Records for the exercise -
%%

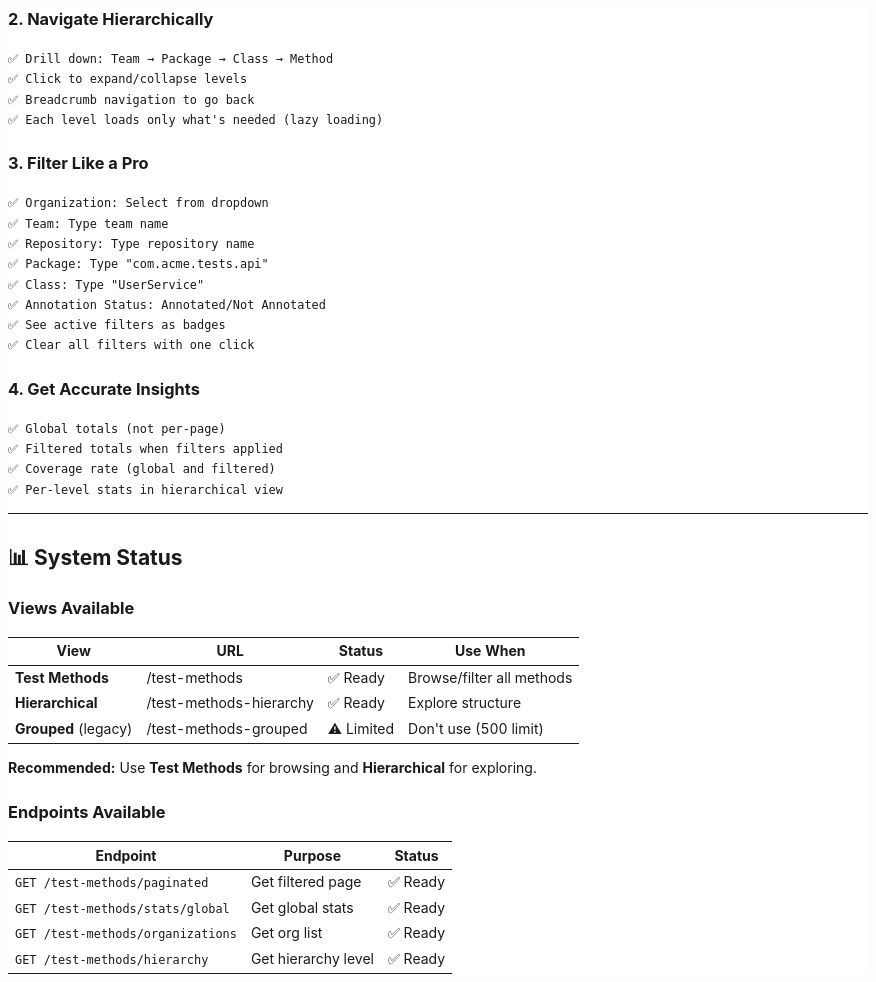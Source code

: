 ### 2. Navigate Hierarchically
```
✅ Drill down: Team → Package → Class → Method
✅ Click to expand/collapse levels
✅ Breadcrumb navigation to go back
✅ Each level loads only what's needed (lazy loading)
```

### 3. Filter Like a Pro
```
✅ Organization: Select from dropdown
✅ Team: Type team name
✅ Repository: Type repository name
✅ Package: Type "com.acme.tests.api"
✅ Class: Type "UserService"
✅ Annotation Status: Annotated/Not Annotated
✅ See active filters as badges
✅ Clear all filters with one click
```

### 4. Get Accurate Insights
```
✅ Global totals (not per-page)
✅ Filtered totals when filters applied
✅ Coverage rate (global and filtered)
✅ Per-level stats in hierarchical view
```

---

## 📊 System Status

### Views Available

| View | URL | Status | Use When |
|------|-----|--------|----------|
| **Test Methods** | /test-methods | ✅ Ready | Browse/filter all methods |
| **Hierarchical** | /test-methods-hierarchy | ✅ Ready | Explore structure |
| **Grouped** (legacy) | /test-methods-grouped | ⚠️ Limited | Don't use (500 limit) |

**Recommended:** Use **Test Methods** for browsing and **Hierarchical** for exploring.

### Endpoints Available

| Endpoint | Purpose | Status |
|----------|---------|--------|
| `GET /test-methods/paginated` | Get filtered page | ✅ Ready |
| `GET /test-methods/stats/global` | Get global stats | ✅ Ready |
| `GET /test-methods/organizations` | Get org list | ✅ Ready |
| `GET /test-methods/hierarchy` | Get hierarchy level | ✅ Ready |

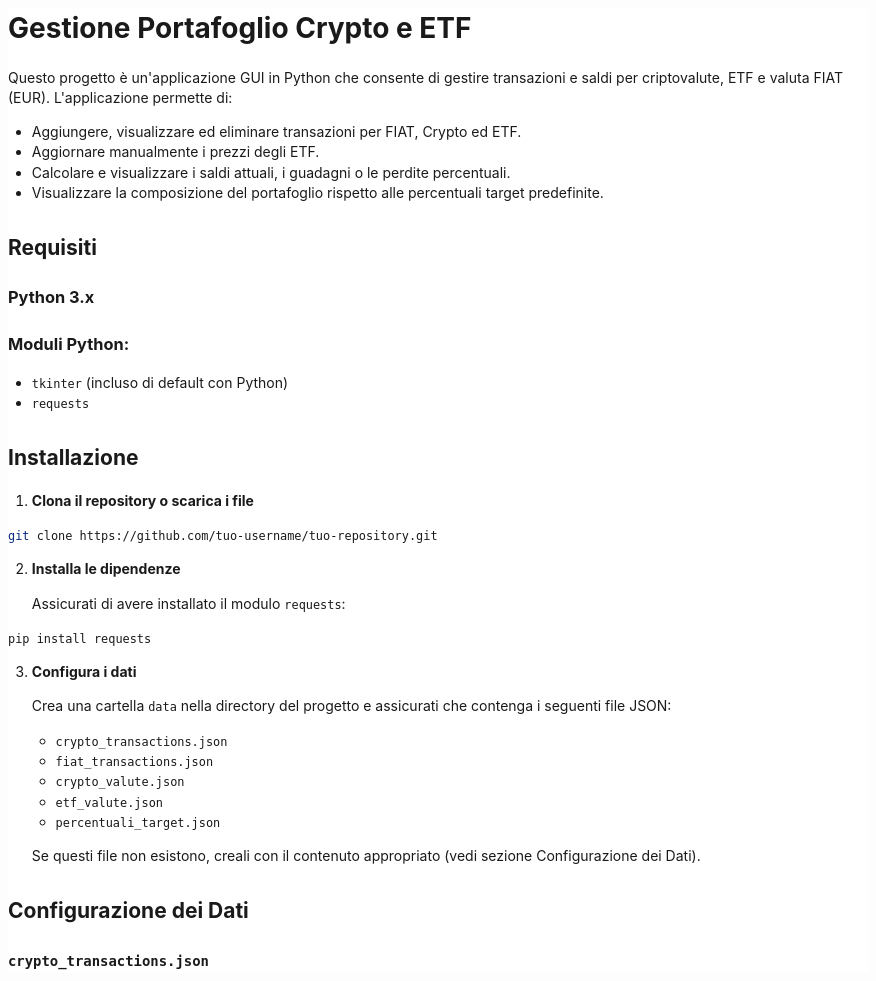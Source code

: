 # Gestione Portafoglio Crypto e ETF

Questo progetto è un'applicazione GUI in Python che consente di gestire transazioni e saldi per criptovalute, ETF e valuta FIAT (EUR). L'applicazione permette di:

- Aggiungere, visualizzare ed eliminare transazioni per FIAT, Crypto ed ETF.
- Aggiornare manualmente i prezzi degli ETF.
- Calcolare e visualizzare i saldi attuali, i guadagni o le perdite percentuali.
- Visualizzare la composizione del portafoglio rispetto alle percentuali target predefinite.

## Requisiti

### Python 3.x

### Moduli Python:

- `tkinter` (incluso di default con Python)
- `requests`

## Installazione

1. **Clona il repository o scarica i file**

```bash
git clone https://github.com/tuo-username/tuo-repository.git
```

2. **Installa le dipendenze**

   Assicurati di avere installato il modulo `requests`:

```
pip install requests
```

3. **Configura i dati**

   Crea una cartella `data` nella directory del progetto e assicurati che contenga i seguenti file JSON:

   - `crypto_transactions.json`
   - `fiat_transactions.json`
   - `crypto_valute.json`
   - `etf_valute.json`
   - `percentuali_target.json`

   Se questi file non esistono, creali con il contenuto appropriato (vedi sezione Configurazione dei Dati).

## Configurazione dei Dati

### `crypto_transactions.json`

%%

Work instructions -
Find the string "Status" in the entries above and return each line that holds it.

Answer area -
✅ Annotation Status: Annotated/Not Annotated
## 📊 System Status
| View | URL | Status | Use When |
| Endpoint | Purpose | Status |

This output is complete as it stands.